Everyone’s favourite
Last week was an emotional whirlwind of farewell functions, tributes and back-toback interviews for former deputy chief justice Dikgang Moseneke.
“I don’t know what you are going to ask me that I haven’t already been asked,” he says.
Through its judgments in the Nkandla and Vodacom/Please Call Me cases, the constitutional court has captured the hearts and imaginations of South Africans like never before.
Live television coverage and blow-byblow accounts of court hearings via Twitter have brought the court into people’s living rooms and kitchens. Its justices have ceased being mysterious, distant figures.
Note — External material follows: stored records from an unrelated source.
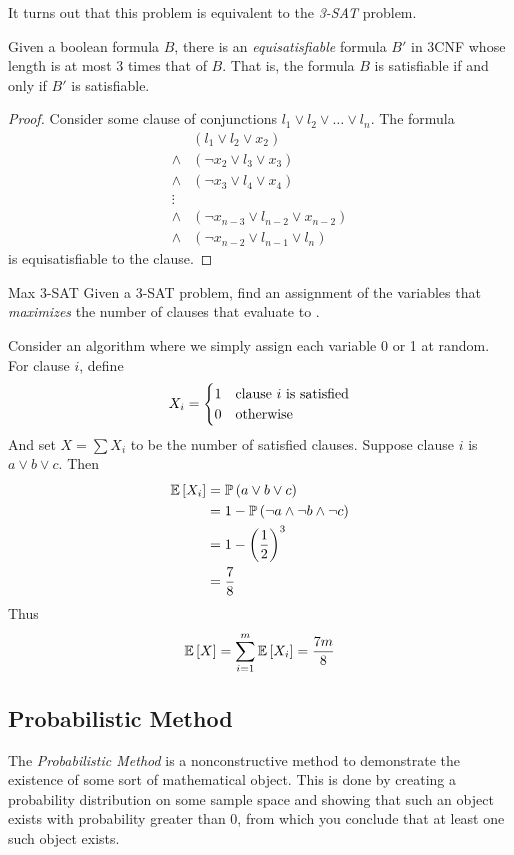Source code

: It turns out that this problem is equivalent to the \emph{3-SAT} problem.
\begin{theorem}{}{}
    Given a boolean formula $B$, there is an \emph{equisatisfiable} formula $B'$
    in 3CNF whose length is at most 3 times that of $B$. That is, the formula
    $B$ is satisfiable if and only if $B'$ is satisfiable.  
\end{theorem}
\begin{proof}
    Consider some clause of conjunctions $l_1 \lor l_2 \lor \dots \lor l_n$.
    The formula
    \begin{align*}
              & (l_1 \lor l_2 \lor x_2)\\
        \land & (\neg x_2 \lor l_3 \lor x_3)\\
        \land & (\neg x_3 \lor l_4 \lor x_4)\\
        \vdots &\\
        \land & (\neg x_{n-3} \lor l_{n-2} \lor x_{n-2})\\
        \land & (\neg x_{n-2} \lor l_{n-1} \lor l_n)
    \end{align*}
    is equisatisfiable to the clause.
\end{proof}

\begin{problem}{Max 3-SAT}{}
    Given a 3-SAT problem, find an assignment of the variables that
    \emph{maximizes} the number of clauses that evaluate to \True.
\end{problem}

Consider an algorithm where we simply assign each variable 0 or 1 at random. For
clause $i$, define
\[X_i = \begin{cases}1 & \hbox{clause $i$ is satisfied}\\
                     0 & \hbox{otherwise}\end{cases}\]
And set $X = \sum X_i$ to be the number of satisfied clauses. Suppose clause $i$
is $a \lor b \lor c$. Then
\begin{align*}\operatorname{\mathbb{E}}\left[X_i\right]
    &= \operatorname{\mathbb{P}}\left(a \lor b \lor c\right)\\
    &= 1 - \operatorname{\mathbb{P}}\left(\neg a \land \neg b \land \neg c\right)\\
    &= 1 - \left(\frac{1}{2}\right)^3\\
    &= \frac{7}{8}
\end{align*}
Thus
\[\operatorname{\mathbb{E}}\left[X\right] = \sum_{i=1}^m \operatorname{\mathbb{E}}\left[X_i\right] = \frac{7m}{8}\]

\subsection{Probabilistic Method}
The \emph{Probabilistic Method} is a nonconstructive method to demonstrate the
existence of some sort of mathematical object. This is done by creating a
probability distribution on some sample space and showing that such an object
exists with probability greater than 0, from which you conclude that at least
one such object exists.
In Moseneke’s case, there is an additional factor. He is the justice who was treated unjustly. He should have been chief justice but he was overlooked by President Jacob Zuma. In a nation that feels similarly hard done by and overlooked, many can identify.
Throw in the sacrifices he has made — imprisoned on Robben Island in his midteens — the erudition, charisma and charm, and one can see how, in just one week, Moseneke has gone from being “DCJ” to “DC-bae”, everyone’s favourite.
Moseneke says he is “bewildered” by the public outpouring of love that greeted his retirement from public office. “I’ve been trending for five days,” he says. Still, he looks a bit fatigued, a bit interviewed-out. This is his third interview of the day.
The accepted wisdom as to why he was overlooked for chief justice is the remark he made at his 60th birthday party in 2007, shortly before the ANC’s elective conference in Polokwane — that his job required him to do what was best for the people, “not what the ANC wants or what the delegates want”.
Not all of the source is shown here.